DATES: Submit written or electronic information and comments by
September 14, 2009.
ADDRESSES: Submit written comments to the Division of Dockets
Management (HFA-305), Food and Drug
[[Page 53029]]
Administration, 5630 Fishers Lane, rm. 1061, Rockville, MD 20852.
Submit electronic comments or information to http://www.regulations.gov.
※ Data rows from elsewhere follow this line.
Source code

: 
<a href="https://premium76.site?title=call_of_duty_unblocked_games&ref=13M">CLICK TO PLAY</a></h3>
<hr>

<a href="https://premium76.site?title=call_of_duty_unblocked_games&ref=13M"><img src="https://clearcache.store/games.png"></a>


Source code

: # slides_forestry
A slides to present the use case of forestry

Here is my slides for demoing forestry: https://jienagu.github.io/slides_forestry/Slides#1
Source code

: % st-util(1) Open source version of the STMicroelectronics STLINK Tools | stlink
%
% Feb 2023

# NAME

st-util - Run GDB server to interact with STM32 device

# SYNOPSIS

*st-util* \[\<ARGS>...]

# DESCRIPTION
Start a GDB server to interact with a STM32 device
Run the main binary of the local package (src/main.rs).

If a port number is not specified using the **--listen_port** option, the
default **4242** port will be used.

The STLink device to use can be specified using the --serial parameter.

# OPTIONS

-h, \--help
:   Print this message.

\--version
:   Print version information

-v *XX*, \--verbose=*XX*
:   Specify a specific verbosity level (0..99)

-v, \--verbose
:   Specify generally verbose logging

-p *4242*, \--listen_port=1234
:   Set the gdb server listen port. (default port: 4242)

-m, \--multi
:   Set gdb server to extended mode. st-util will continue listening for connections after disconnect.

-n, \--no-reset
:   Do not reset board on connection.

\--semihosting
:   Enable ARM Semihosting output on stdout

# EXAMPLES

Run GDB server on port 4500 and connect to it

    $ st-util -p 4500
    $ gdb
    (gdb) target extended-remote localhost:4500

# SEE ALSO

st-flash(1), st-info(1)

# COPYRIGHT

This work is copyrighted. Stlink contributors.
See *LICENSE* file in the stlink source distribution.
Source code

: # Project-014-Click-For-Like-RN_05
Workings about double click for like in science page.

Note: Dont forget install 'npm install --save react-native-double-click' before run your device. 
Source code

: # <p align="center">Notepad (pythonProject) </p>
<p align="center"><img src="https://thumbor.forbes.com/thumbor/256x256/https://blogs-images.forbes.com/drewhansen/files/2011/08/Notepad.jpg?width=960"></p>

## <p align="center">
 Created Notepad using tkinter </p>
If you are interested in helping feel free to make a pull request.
FOR FURTHER INFORMATION CONTACT: Domini Cassis, Center for Devices and
Radiological Health (HFZ-215), Food and Drug Administration, 1350
Piccard Dr., Rockville, MD 20850, 240-276-2342, e-mail:
[email protected].
SUPPLEMENTARY INFORMATION:
I. Background
In the Federal Register of March 24, 2008 (73 FR 15530), FDA
published a notice of a meeting for the Ophthalmic Devices Panel of the
Medical Devices Advisory Committee (the panel). At the meeting on April
25, 2008, the panel was asked to consider general issues concerning the
post market experience with laser-assisted in situ keratomileusis
(LASIK) procedures. Interested persons were invited to present data,
information, or views, orally or in writing, to the panel regarding
these topics. At the conclusion of the meeting, FDA requested that
interested persons provide input on LASIK, including comments regarding
tools the agency uses to improve patient safety, such as patient
labeling, information on FDA's LASIK Web site, and other outreach
initiatives.
Using information gathered at the April 25, 2008, panel meeting,
the agency has updated information contained on its LASIK Web site, has
strengthened its post market surveillance activities, and is now
seeking ways to better understand quality of life issues following
LASIK procedures that may relate to safety and effectiveness of LASIK
devices. At this time, the agency is interested in receiving public
comments regarding the post market experience associated with the use
of LASIK, as well as information regarding potential barriers that may
exist in providing the agency with feedback regarding LASIK procedures.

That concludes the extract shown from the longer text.